=== Data excerpts ===

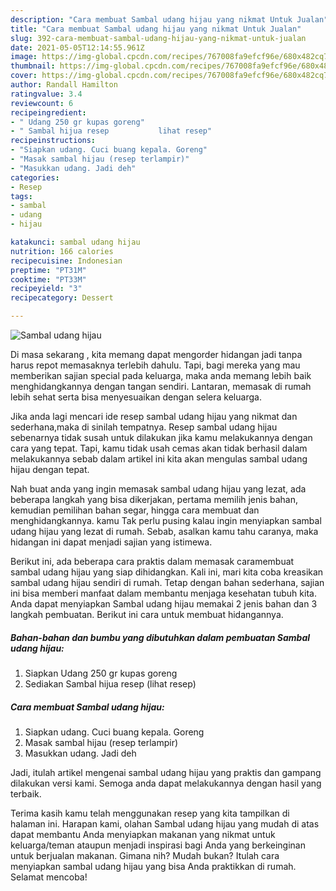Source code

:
 ```yaml
---
description: "Cara membuat Sambal udang hijau yang nikmat Untuk Jualan"
title: "Cara membuat Sambal udang hijau yang nikmat Untuk Jualan"
slug: 392-cara-membuat-sambal-udang-hijau-yang-nikmat-untuk-jualan
date: 2021-05-05T12:14:55.961Z
image: https://img-global.cpcdn.com/recipes/767008fa9efcf96e/680x482cq70/sambal-udang-hijau-foto-resep-utama.jpg
thumbnail: https://img-global.cpcdn.com/recipes/767008fa9efcf96e/680x482cq70/sambal-udang-hijau-foto-resep-utama.jpg
cover: https://img-global.cpcdn.com/recipes/767008fa9efcf96e/680x482cq70/sambal-udang-hijau-foto-resep-utama.jpg
author: Randall Hamilton
ratingvalue: 3.4
reviewcount: 6
recipeingredient:
- " Udang 250 gr kupas goreng"
- " Sambal hijua resep           lihat resep"
recipeinstructions:
- "Siapkan udang. Cuci buang kepala. Goreng"
- "Masak sambal hijau (resep terlampir)"
- "Masukkan udang. Jadi deh"
categories:
- Resep
tags:
- sambal
- udang
- hijau

katakunci: sambal udang hijau 
nutrition: 166 calories
recipecuisine: Indonesian
preptime: "PT31M"
cooktime: "PT33M"
recipeyield: "3"
recipecategory: Dessert

---
```



![Sambal udang hijau](https://img-global.cpcdn.com/recipes/767008fa9efcf96e/680x482cq70/sambal-udang-hijau-foto-resep-utama.jpg)

Di masa  sekarang , kita memang dapat mengorder hidangan jadi tanpa harus repot memasaknya terlebih dahulu. Tapi, bagi mereka yang mau memberikan sajian special pada keluarga, maka anda memang lebih baik menghidangkannya dengan tangan sendiri. Lantaran, memasak di rumah lebih sehat serta bisa menyesuaikan dengan selera keluarga.

Jika anda lagi mencari ide resep sambal udang hijau yang nikmat dan sederhana,maka di sinilah tempatnya. Resep sambal udang hijau  sebenarnya tidak susah untuk dilakukan jika kamu melakukannya dengan cara yang tepat. Tapi, kamu tidak usah cemas akan tidak berhasil dalam melakukannya 
sebab dalam artikel ini kita akan mengulas sambal udang hijau dengan tepat.  



Nah buat anda yang ingin memasak sambal udang hijau yang lezat, ada beberapa langkah yang bisa dikerjakan, pertama memilih jenis bahan, kemudian pemilihan bahan segar, hingga cara membuat dan menghidangkannya. kamu Tak perlu pusing kalau ingin menyiapkan sambal udang hijau yang lezat di rumah. Sebab, asalkan kamu  tahu caranya, maka hidangan ini dapat menjadi sajian yang istimewa.

Berikut ini, ada beberapa cara praktis  dalam memasak caramembuat sambal udang hijau yang siap dihidangkan. Kali ini, mari kita coba kreasikan sambal udang hijau sendiri di rumah. Tetap dengan bahan sederhana, sajian ini bisa memberi manfaat dalam membantu menjaga kesehatan tubuh kita. Anda dapat menyiapkan Sambal udang hijau memakai 2 jenis bahan dan 3 langkah pembuatan. Berikut ini cara untuk membuat hidangannya.

<!--inarticleads1-->

##### Bahan-bahan dan bumbu yang dibutuhkan dalam pembuatan Sambal udang hijau:

1. Siapkan  Udang 250 gr kupas goreng
1. Sediakan  Sambal hijua resep           (lihat resep)




<!--inarticleads2-->

##### Cara membuat Sambal udang hijau:

1. Siapkan udang. Cuci buang kepala. Goreng
1. Masak sambal hijau (resep terlampir)
1. Masukkan udang. Jadi deh




Jadi, itulah artikel mengenai  sambal udang hijau  yang praktis dan gampang dilakukan versi kami. Semoga anda dapat melakukannya dengan hasil yang terbaik. 

Terima kasih kamu telah menggunakan resep yang kita tampilkan di halaman ini. Harapan kami, olahan  Sambal udang hijau yang mudah di atas dapat membantu Anda menyiapkan makanan yang nikmat untuk keluarga/teman ataupun menjadi inspirasi bagi Anda yang berkeinginan untuk berjualan makanan. Gimana nih? Mudah bukan? Itulah cara menyiapkan sambal udang hijau yang bisa Anda praktikkan di rumah. Selamat mencoba!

===

• _Exercise objective_
For this exercise, reproduce exactly each line from the one containing "1. Siapkan udang. Cuci buang kepala. Goreng" through the last line of the data, and no others.

• _Result for this task_
1. Siapkan udang. Cuci buang kepala. Goreng
1. Masak sambal hijau (resep terlampir)
1. Masukkan udang. Jadi deh




Jadi, itulah artikel mengenai  sambal udang hijau  yang praktis dan gampang dilakukan versi kami. Semoga anda dapat melakukannya dengan hasil yang terbaik. 

Terima kasih kamu telah menggunakan resep yang kita tampilkan di halaman ini. Harapan kami, olahan  Sambal udang hijau yang mudah di atas dapat membantu Anda menyiapkan makanan yang nikmat untuk keluarga/teman ataupun menjadi inspirasi bagi Anda yang berkeinginan untuk berjualan makanan. Gimana nih? Mudah bukan? Itulah cara menyiapkan sambal udang hijau yang bisa Anda praktikkan di rumah. Selamat mencoba!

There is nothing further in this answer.